### WORK TO BE COMPLETED
Write down exactly the lines of the records below, beginning with the first and ending with the line that includes "[Bazaar](http://bazaar-vcs.org/) is the".

*** GIVEN DATA Section Begins ***

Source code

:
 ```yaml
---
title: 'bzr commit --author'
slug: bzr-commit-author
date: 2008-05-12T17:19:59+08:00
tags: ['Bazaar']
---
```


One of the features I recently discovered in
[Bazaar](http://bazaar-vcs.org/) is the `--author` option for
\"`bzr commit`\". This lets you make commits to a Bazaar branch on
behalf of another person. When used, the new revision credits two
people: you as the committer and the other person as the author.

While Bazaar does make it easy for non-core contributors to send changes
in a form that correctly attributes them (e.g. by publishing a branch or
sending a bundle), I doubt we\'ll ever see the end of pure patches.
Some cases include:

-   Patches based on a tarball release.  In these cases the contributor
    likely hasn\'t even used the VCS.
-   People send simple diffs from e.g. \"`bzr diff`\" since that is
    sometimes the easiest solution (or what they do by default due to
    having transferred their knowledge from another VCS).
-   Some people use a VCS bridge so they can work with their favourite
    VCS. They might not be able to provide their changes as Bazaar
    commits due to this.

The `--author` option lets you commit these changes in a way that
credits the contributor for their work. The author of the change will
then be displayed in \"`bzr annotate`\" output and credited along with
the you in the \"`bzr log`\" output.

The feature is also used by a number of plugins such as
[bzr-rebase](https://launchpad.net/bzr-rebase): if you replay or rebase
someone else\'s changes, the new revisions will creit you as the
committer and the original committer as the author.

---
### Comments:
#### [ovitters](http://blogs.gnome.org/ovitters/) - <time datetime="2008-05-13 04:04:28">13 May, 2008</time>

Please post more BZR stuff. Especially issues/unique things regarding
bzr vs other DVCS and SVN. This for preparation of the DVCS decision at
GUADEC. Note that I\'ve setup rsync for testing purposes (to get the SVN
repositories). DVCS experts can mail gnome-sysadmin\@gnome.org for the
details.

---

*** GIVEN DATA Section Ends ***

### TASK ANSWER
Source code

:
 ```yaml
---
title: 'bzr commit --author'
slug: bzr-commit-author
date: 2008-05-12T17:19:59+08:00
tags: ['Bazaar']
---
```


One of the features I recently discovered in
[Bazaar](http://bazaar-vcs.org/) is the `--author` option for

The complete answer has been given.